The idea is pretty simple. Because adults are messing up big time, children are taking matters into their own hands and are quickly spinning out of control. Adults don't really know how to handle their offspring and in an attempt to regain control, they organize a yearly battle, hoping this will instil enough fear into the kids to beat them back into submission. One class is randomly selected, off-loaded onto an island and given some random tools to fend for themselves. They're allowed three days to kill off all the others, if not everybody dies.
And so the countdown begins. After a short introduction, 40+ kids are given a backpack and are sent into the wilderness. It doesn't take very long before factions and groups start to form, at the same time bodies start piling up. The film focuses on Shuya and Noriko as they try to survive the madness, ultimately teaming up with one of the two "transfer" students that were added to the game to spice things up. Sticking together proves harder than expected though and as the deadline approaches some tough decisions have to be made.
It has to be said that the visuals are starting to look a little dated. The muted colors don't add much to the appeal of the film and things get a little too dark and murky at times. Though these might have been stylistic choices, it's somewhat typical for late 90s Japanese cinema and since they don't really match the mood of the film it just doesn't feel very deliberate. At least the camera work is solid, with adequate focus on the action, while also dynamic enough to convey the sense of dread and mortality that haunts the contestants.
The soundtrack is a lot better. Battle Royale has some absurd touches and the music plays an important part in that. Every 6 hours the latest kills are announced to the players, set to popular and upbeat classical pieces (including compositions by Verdi, Strauss and Bach). The effect is pretty bonkers, but the contrast between the grim events and the jolly presentation is an essential part of Battle Royale's appeal and the music is one of the stand-out choices that accentuates his contrast.

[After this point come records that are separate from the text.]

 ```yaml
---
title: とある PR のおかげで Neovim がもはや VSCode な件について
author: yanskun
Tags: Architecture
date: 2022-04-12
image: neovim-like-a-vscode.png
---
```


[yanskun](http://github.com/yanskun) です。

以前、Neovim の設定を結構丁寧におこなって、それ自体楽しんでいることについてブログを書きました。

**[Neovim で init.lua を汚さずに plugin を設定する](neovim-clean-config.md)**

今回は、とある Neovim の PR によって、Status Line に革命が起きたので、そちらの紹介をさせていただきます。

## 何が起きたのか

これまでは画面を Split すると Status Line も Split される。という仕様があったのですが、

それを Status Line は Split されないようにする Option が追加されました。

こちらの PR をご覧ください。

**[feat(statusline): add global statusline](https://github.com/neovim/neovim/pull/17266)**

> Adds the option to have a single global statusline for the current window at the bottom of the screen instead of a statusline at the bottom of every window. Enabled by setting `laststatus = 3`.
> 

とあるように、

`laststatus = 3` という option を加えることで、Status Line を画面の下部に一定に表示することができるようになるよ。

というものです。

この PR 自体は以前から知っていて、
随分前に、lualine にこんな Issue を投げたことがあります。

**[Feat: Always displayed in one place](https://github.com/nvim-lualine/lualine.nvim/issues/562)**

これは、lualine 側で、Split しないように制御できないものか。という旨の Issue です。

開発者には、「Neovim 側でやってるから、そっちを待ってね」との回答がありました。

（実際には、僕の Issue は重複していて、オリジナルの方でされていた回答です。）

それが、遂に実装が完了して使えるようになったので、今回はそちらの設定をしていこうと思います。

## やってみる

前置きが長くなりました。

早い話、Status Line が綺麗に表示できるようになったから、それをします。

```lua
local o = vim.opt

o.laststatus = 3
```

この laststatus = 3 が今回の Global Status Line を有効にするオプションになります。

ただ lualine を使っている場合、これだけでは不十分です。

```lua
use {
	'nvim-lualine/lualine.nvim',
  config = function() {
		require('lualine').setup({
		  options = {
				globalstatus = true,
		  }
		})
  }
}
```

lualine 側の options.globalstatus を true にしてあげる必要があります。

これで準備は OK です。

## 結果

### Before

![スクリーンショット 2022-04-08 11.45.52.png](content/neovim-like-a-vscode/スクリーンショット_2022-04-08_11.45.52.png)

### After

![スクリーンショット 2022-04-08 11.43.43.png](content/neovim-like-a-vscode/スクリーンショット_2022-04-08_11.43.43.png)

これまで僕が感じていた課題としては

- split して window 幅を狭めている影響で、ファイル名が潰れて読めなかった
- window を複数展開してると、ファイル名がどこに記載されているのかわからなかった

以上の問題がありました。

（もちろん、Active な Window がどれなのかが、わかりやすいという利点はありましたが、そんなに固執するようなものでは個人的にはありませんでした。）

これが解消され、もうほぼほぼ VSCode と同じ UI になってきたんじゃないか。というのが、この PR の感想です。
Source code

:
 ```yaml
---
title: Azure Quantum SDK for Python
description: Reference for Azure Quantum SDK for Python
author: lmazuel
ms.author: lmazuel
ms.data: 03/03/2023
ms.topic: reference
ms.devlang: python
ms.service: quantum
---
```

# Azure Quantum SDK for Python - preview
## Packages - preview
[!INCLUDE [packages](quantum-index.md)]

The cast is pretty much a who's who of early millennial Japanese cinema. Actors like Tatsuya Fujiwara, Chiaki Kuriyama, Masanobu Ando and Ko Shibasaki all made a name for themselves here. The most notable performance comes from long-time actor and director Takeshi Kitano though, who plays the manically calm overseer of the slaughter. His docile and matter-of-factly intonation coupled with his stark expression (including the trademark nervous twitch) make him one of the greatest bad guys in film history.
Putting a bunch of kids on an island, forcing them to kill each other until only one is left is all the cult potential needed for a break-out hit, but Battle Royale didn't quite stop there. It added multiple absurd touches to further increase the cult level. The overly joyous anime-like introduction video, the upbeat soundtrack and well-timed death speeches all add to the weirdness, but nothing tops Kitano's finale. A scene I will not spoil, but is sure to have people scratching their heads (with little hope for clearing up any confusion, even after consecutive views). These bits of absurdity may put some people off, but to me they are the prime reason this film has kept its appeal over the years.
Battle Royale is a grim film with a cheery presentation. It strikes a difficult balance between shock, amusement and absurdity that is better experienced than explained. Though there is some technical decay noticeable, Battle Royale is still an amazing experience. It's dynamic, in-your-face, strange and more than a little bewildering, but most of all it's a hell of a lot of fun. It's one of those films you must have seen at least once, if only to know what others are talking about.